Speaking of the movies, did you ever see "Death On the Nile," especially that scene where Peter Ustinov does a tango with a lovely young lady while David Niven also does a tango with a drunken Angela Lansbury? Well, I don't know how to tango much less flamenco dance with or without Angela Lansbury in my arms. I just don't know how to do it, regardless of how appealing I find all forms of Latin dance. So, when I discovered Travis Belt's photograph I knew that it would be fine for our Picture of the Month. Travis Belt is a NYIP Complete Course in Professional Photography student hailing from Dunn, North Carolina.

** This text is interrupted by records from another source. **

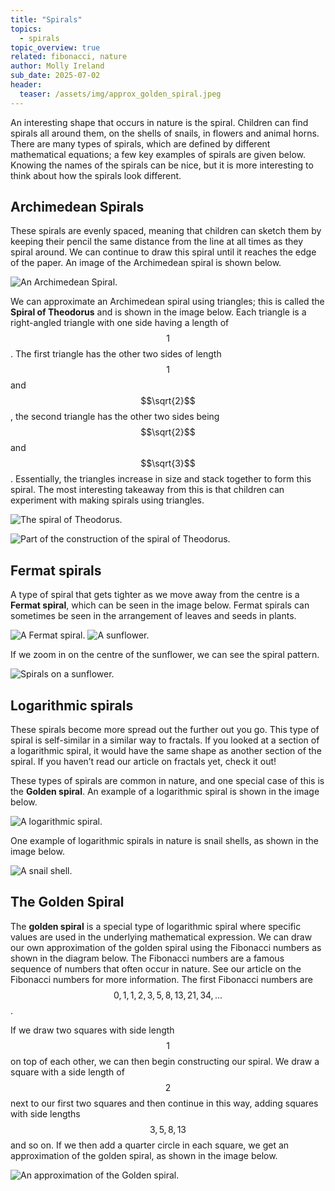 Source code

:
 ```yaml
---
title: "Spirals"
topics: 
  - spirals
topic_overview: true
related: fibonacci, nature
author: Molly Ireland
sub_date: 2025-07-02
header:
  teaser: /assets/img/approx_golden_spiral.jpeg
---
```

An interesting shape that occurs in nature is the spiral. Children can find spirals all around them, on the shells of snails, in flowers and animal horns. There are many types of spirals, which are defined by different mathematical equations; a few key examples of spirals are given below. Knowing the names of the spirals can be nice, but it is more interesting to think about how the spirals look different. 

## Archimedean Spirals 
These spirals are evenly spaced, meaning that children can sketch them by keeping their pencil the same distance from the line at all times as they spiral around. We can continue to draw this spiral until it reaches the edge of the paper. An image of the Archimedean spiral is shown below. 

![An Archimedean Spiral.]({{site.baseurl}}/assets/img/archemedian_spiral.jpeg "An Archimedean Spiral")

We can approximate an Archimedean spiral using triangles; this is called the **Spiral of Theodorus** and is shown in the image below. Each triangle is a right-angled triangle with one side having a length of $$1$$. The first triangle has the other two sides of length $$1$$ and $$\sqrt{2}$$, the second triangle has the other two sides being $$\sqrt{2}$$ and $$\sqrt{3}$$. Essentially, the triangles increase in size and stack together to form this spiral. The most interesting takeaway from this is that children can experiment with making spirals using triangles. 

![The spiral of Theodorus.]({{site.baseurl}}/assets/img/theodorus_spiral.jpeg "The spiral of Theodorus")

![Part of the construction of the spiral of Theodorus.]({{site.baseurl}}/assets/img/theo_construction_spiral.jpeg "Constructin of the spiral of Theodorus")

## Fermat spirals 
A type of spiral that gets tighter as we move away from the centre is a **Fermat spiral**, which can be seen in the image below. Fermat spirals can sometimes be seen in the arrangement of leaves and seeds in plants. 

 ![A Fermat spiral.]({{site.baseurl}}/assets/img/fermats_spiral.jpeg "A Fermat spiral")
![A sunflower.]({{site.baseurl}}/assets/img/sunflower_spiral_pixabay.jpeg "A sunflower")

If we zoom in on the centre of the sunflower, we can see the spiral pattern.

![Spirals on a sunflower.]({{site.baseurl}}/assets/img/spirals_in_center_of_sunflower_pixabay.jpeg "Spirals on a sunflower")


[note on infinity if I can find anything about this]:#

## Logarithmic spirals 
These spirals become more spread out the further out you go. This type of spiral is self-similar in a similar way to fractals. If you looked at a section of a logarithmic spiral, it would have the same shape as another section of the spiral. If you haven’t read our article on fractals yet, check it out! 

These types of spirals are common in nature, and one special case of this is the **Golden spiral**. An example of a logarithmic spiral is shown in the image below.

![A logarithmic spiral.]({{site.baseurl}}/assets/img/logarithmic_spiral.jpeg "A logarithmic spiral")

One example of logarithmic spirals in nature is snail shells, as shown in the image below.

![A snail shell.]({{site.baseurl}}/assets/img/snail_spiral_pixabay.jpeg "A snail shell")

[try to add a hyperlink]:# 
[do all bold stuff]:# 

## The Golden Spiral
The **golden spiral** is a special type of logarithmic spiral where specific values are used in the underlying mathematical expression. We can draw our own approximation of the golden spiral using the Fibonacci numbers as shown in the diagram below. The Fibonacci numbers are a famous sequence of numbers that often occur in nature. See our article on the Fibonacci numbers for more information. The first Fibonacci numbers are $$0,1,1,2,3,5,8,13,21,34,...$$. 

If we draw two squares with side length $$1$$ on top of each other, we can then begin constructing our spiral. We draw a square with a side length of $$2$$ next to our first two squares and then continue in this way, adding squares with side lengths $$3,5,8,13$$ and so on.  If we then add a quarter circle in each square, we get an approximation of the golden spiral, as shown in the image below. 

 ![An approximation of the Golden spiral.]({{site.baseurl}}/assets/img/approx_golden_spiral.jpeg "An approximation of the Golden spiral")


[will sketch the spirals over these images and put in the same image in Canva]:#
[go through and find some class photos of spirals]:#

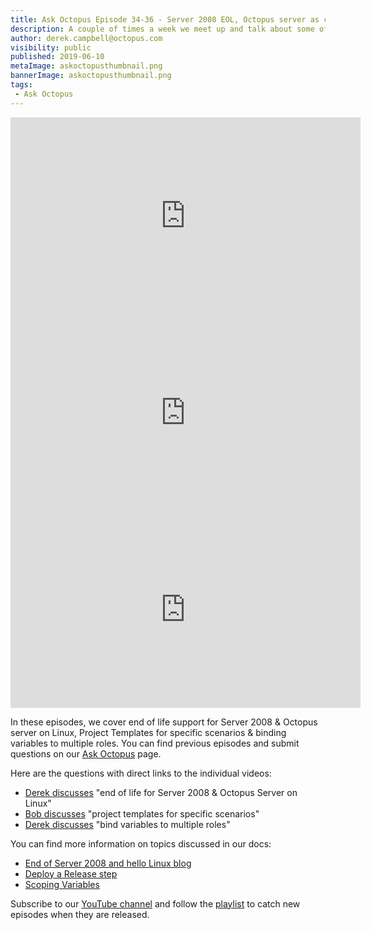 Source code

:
 ```yaml
---
title: Ask Octopus Episode 34-36 - Server 2008 EOL, Octopus server as cattle & Active Directory breaking changes. 
description: A couple of times a week we meet up and talk about some of the most interesting questions we have received and how we went about solving them.
author: derek.campbell@octopus.com
visibility: public
published: 2019-06-10
metaImage: askoctopusthumbnail.png
bannerImage: askoctopusthumbnail.png
tags:
 - Ask Octopus
---
```


<iframe width="560" height="315" src="https://www.youtube.com/embed/z_ayNV2yb0w" frameborder="0" allowfullscreen></iframe>
<iframe width="560" height="315" src="https://www.youtube.com/embed/KQRQ3DSyMkg" frameborder="0" allowfullscreen></iframe>
<iframe width="560" height="315" src="https://www.youtube.com/embed/vMoRq58AwuE" frameborder="0" allowfullscreen></iframe>

In these episodes, we cover end of life support for Server 2008 & Octopus server on Linux, Project Templates for specific scenarios & binding variables to multiple roles. You can find previous episodes and submit questions on our [Ask Octopus](https://hello.octopus.com/ask-octopus) page.

Here are the questions with direct links to the individual videos:

- [Derek discusses](https://www.youtube.com/watch?v=z_ayNV2yb0w) "end of life for Server 2008 & Octopus Server on Linux"
- [Bob discusses](https://www.youtube.com/watch?v=KQRQ3DSyMkg) "project templates for specific scenarios"
- [Derek discusses](https://www.youtube.com/watch?v=vMoRq58AwuE) "bind variables to multiple roles"

You can find more information on topics discussed in our docs:

- [End of Server 2008 and hello Linux blog](https://octopus.com/blog/windows-server-2008-eol-hello-linux)
- [Deploy a Release step](https://octopus.com/docs/deployment-process/projects/coordinating-multiple-projects/deploy-release-step)
- [Scoping Variables](https://octopus.com/docs/deployment-process/variables#Scopingvariables-Scopespecificity)

Subscribe to our [YouTube channel](https://www.youtube.com/channel/UCURDSDCwx9ZiCMcLdc8d6Uw?sub_confirmation=1) and follow the [playlist](https://www.youtube.com/playlist?list=PLAGskdGvlaw3-cd9rPiwhwfUo7kDGnOBh) to catch new episodes when they are released. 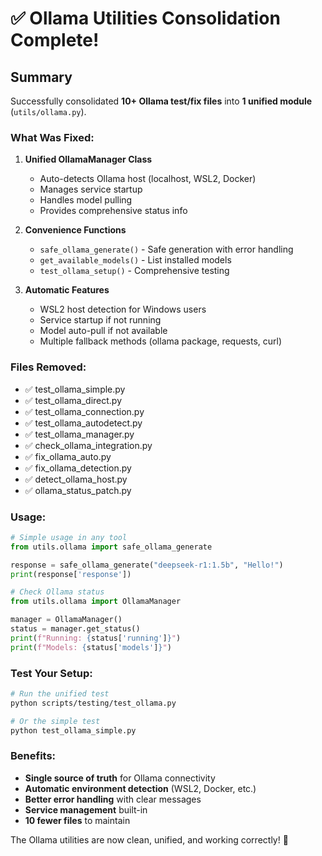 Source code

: # ✅ Ollama Utilities Consolidation Complete!

## Summary

Successfully consolidated **10+ Ollama test/fix files** into **1 unified module** (`utils/ollama.py`).

### What Was Fixed:

1. **Unified OllamaManager Class**
   - Auto-detects Ollama host (localhost, WSL2, Docker)
   - Manages service startup
   - Handles model pulling
   - Provides comprehensive status info

2. **Convenience Functions**
   - `safe_ollama_generate()` - Safe generation with error handling
   - `get_available_models()` - List installed models
   - `test_ollama_setup()` - Comprehensive testing

3. **Automatic Features**
   - WSL2 host detection for Windows users
   - Service startup if not running
   - Model auto-pull if not available
   - Multiple fallback methods (ollama package, requests, curl)

### Files Removed:
- ✅ test_ollama_simple.py
- ✅ test_ollama_direct.py 
- ✅ test_ollama_connection.py
- ✅ test_ollama_autodetect.py
- ✅ test_ollama_manager.py
- ✅ check_ollama_integration.py
- ✅ fix_ollama_auto.py
- ✅ fix_ollama_detection.py
- ✅ detect_ollama_host.py
- ✅ ollama_status_patch.py

### Usage:

```python
# Simple usage in any tool
from utils.ollama import safe_ollama_generate

response = safe_ollama_generate("deepseek-r1:1.5b", "Hello!")
print(response['response'])
```

```python
# Check Ollama status
from utils.ollama import OllamaManager

manager = OllamaManager()
status = manager.get_status()
print(f"Running: {status['running']}")
print(f"Models: {status['models']}")
```

### Test Your Setup:
```bash
# Run the unified test
python scripts/testing/test_ollama.py

# Or the simple test
python test_ollama_simple.py
```

### Benefits:
- **Single source of truth** for Ollama connectivity
- **Automatic environment detection** (WSL2, Docker, etc.)
- **Better error handling** with clear messages
- **Service management** built-in
- **10 fewer files** to maintain

The Ollama utilities are now clean, unified, and working correctly! 🎉
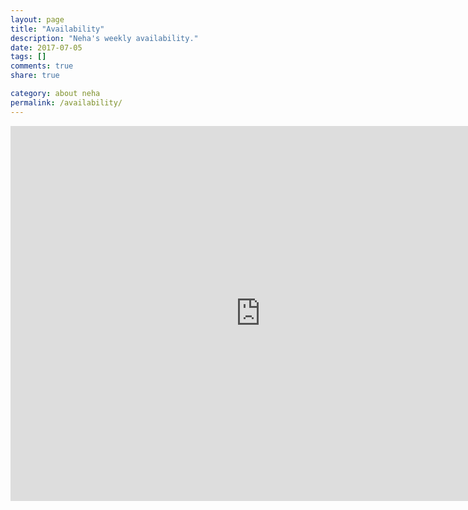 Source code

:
 ```yaml
---
layout: page
title: "Availability"
description: "Neha's weekly availability."
date: 2017-07-05
tags: []
comments: true
share: true

category: about neha
permalink: /availability/
---
```


<iframe src="https://calendar.google.com/calendar/embed?title=Neha%27s%20Availability&amp;showTitle=0&amp;showPrint=0&amp;showCalendars=0&amp;mode=WEEK&amp;height=600&amp;wkst=2&amp;bgcolor=%23FFFFFF&amp;src=nkulkarni248%40gmail.com&amp;color=%230F4B38&amp;src=euat7p0vml5ljvevivi0n2mkps%40group.calendar.google.com&amp;color=%23AB8B00&amp;ctz=America%2FNew_York" style="border-width:0" width="800" height="600" frameborder="0" scrolling="no"></iframe> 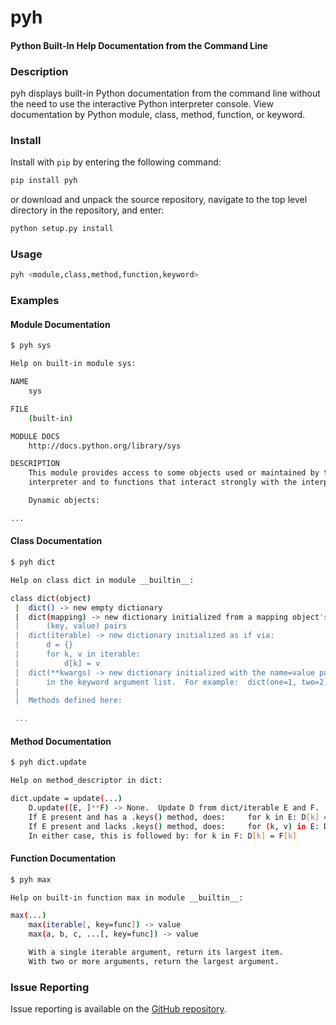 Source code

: pyh
=====

#### Python Built-In Help Documentation from the Command Line

### Description

pyh displays built-in Python documentation from the command line without the need to use the interactive Python interpreter console. View documentation by Python module, class, method, function, or keyword.

### Install

Install with `pip` by entering the following command:

``` bash
pip install pyh
```

or download and unpack the source repository, navigate to the top level directory in the repository, and enter:

``` bash
python setup.py install
```

### Usage

``` bash
pyh <module,class,method,function,keyword>
```

### Examples

#### Module Documentation

``` bash
$ pyh sys

Help on built-in module sys:

NAME
    sys

FILE
    (built-in)

MODULE DOCS
    http://docs.python.org/library/sys

DESCRIPTION
    This module provides access to some objects used or maintained by the
    interpreter and to functions that interact strongly with the interpreter.

    Dynamic objects:

...
```

#### Class Documentation

``` bash
$ pyh dict

Help on class dict in module __builtin__:

class dict(object)
 |  dict() -> new empty dictionary
 |  dict(mapping) -> new dictionary initialized from a mapping object's
 |      (key, value) pairs
 |  dict(iterable) -> new dictionary initialized as if via:
 |      d = {}
 |      for k, v in iterable:
 |          d[k] = v
 |  dict(**kwargs) -> new dictionary initialized with the name=value pairs
 |      in the keyword argument list.  For example:  dict(one=1, two=2)
 |
 |  Methods defined here:

 ...
```

#### Method Documentation

``` bash
$ pyh dict.update

Help on method_descriptor in dict:

dict.update = update(...)
    D.update([E, ]**F) -> None.  Update D from dict/iterable E and F.
    If E present and has a .keys() method, does:     for k in E: D[k] = E[k]
    If E present and lacks .keys() method, does:     for (k, v) in E: D[k] = v
    In either case, this is followed by: for k in F: D[k] = F[k]
```

#### Function Documentation

``` bash
$ pyh max

Help on built-in function max in module __builtin__:

max(...)
    max(iterable[, key=func]) -> value
    max(a, b, c, ...[, key=func]) -> value

    With a single iterable argument, return its largest item.
    With two or more arguments, return the largest argument.
```

### Issue Reporting

Issue reporting is available on the [GitHub repository](https://github.com/chrissimpkins/pyh/issues).
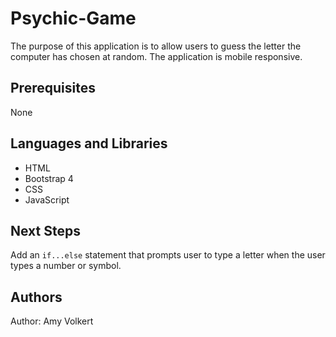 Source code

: # Psychic-Game
The purpose of this application is to allow users to guess the letter the computer has chosen at random. The application is mobile responsive.

## Prerequisites
None

## Languages and Libraries
* HTML
* Bootstrap 4
* CSS
* JavaScript

## Next Steps
Add an ```if...else``` statement that prompts user to type a letter when the user types a number or symbol.

## Authors
Author: Amy Volkert

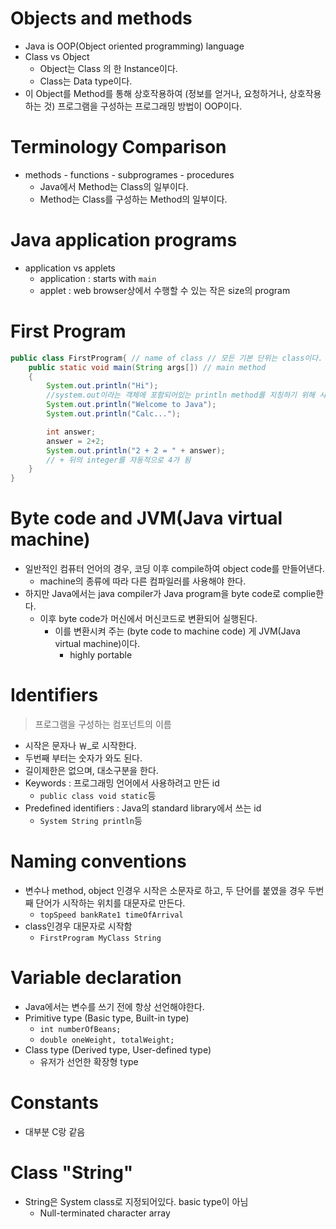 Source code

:# Objects and methods
- Java is OOP(Object oriented programming) language
- Class vs Object
	- Object는 Class 의 한 Instance이다.
	- Class는 Data type이다.
- 이 Object를 Method를 통해 상호작용하여 (정보를 얻거나, 요청하거나, 상호작용 하는 것) 프로그램을 구성하는 프로그래밍 방법이 OOP이다.
# Terminology Comparison
- methods - functions - subprogrames - procedures
	- Java에서 Method는 Class의 일부이다.
	- Method는 Class를 구성하는 Method의 일부이다.

# Java application programs
- application vs applets
	- application : starts with `main`
	- applet : web browser상에서 수행할 수 있는 작은 size의 program

# First Program
```Java
public class FirstProgram{ // name of class // 모든 기본 단위는 class이다.
	public static void main(String args[]) // main method
	{
		System.out.println("Hi");
		//system.out이라는 객체에 포함되어있는 println method를 지칭하기 위해 사용
		System.out.println("Welcome to Java");
		System.out.println("Calc...");

		int answer;
		answer = 2+2;
		System.out.println("2 + 2 = " + answer);
		// + 뒤의 integer를 자동적으로 4가 됨
	}
}
```

# Byte code and JVM(Java virtual machine)

- 일반적인 컴퓨터 언어의 경우, 코딩 이후 compile하여 object code를 만들어낸다.
	- machine의 종류에 따라 다른 컴파일러를 사용해야 한다.
- 하지만 Java에서는 java compiler가 Java program을 byte code로 complie한다.
	- 이후 byte code가 머신에서 머신코드로 변환되어 실행된다.
		- 이를 변환시켜 주는 (byte code to machine code) 게 JVM(Java virtual machine)이다.
			- highly portable

# Identifiers
> 프로그램을 구성하는 컴포넌트의 이름
- 시작은 문자나 ￦_로 시작한다.
- 두번째 부터는 숫자가 와도 된다.
- 길이제한은 없으며, 대소구분을 한다.
- Keywords : 프로그래밍 언어에서 사용하려고 만든 id
	- `public class void static`등
- Predefined identifiers : Java의 standard library에서 쓰는 id
	- `System String println`등

# Naming conventions
- 변수나 method, object 인경우 시작은 소문자로 하고, 두 단어를 붙였을 경우 두번째 단어가 시작하는 위치를 대문자로 만든다.
	-  `topSpeed bankRate1 timeOfArrival`
- class인경우 대문자로 시작함
	- `FirstProgram MyClass String`

# Variable declaration
- Java에서는 변수를 쓰기 전에 항상 선언해야한다.
- Primitive type (Basic type, Built-in type)
	- `int numberOfBeans;`
	- `double oneWeight, totalWeight;`
- Class type (Derived type, User-defined type)
	- 유저가 선언한 확장형 type

# Constants
- 대부분 C랑 같음

# Class "String"
- String은 System class로 지정되어있다. basic type이 아님
	- Null-terminated character array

The senorita in swirling gown; the guitarists in the background (shades of Andres Segovia and Carlos Montoya); echoes of Blasco Ibanez; Garcia Lorca; and Ortega y Gasset; the castanets clicking; the heels tapping; Carmen the Cigarette Girl! ¡Olé! Consider that the Three NYIP Guidelines have been well observed by Travis Belt, the photographer.
First, the frame has been very well filled — an easy was to simplify the picture and your third NYIP Guideline. Some might object to the presence of the spotlight in the upper left, but I don't. This is a theatrical performance, and stage lighting such as that spotlight helps to convey the theatricality of the scene. In other words, the spotlight helps to focus attention on the subject (your second NYIP Guideline).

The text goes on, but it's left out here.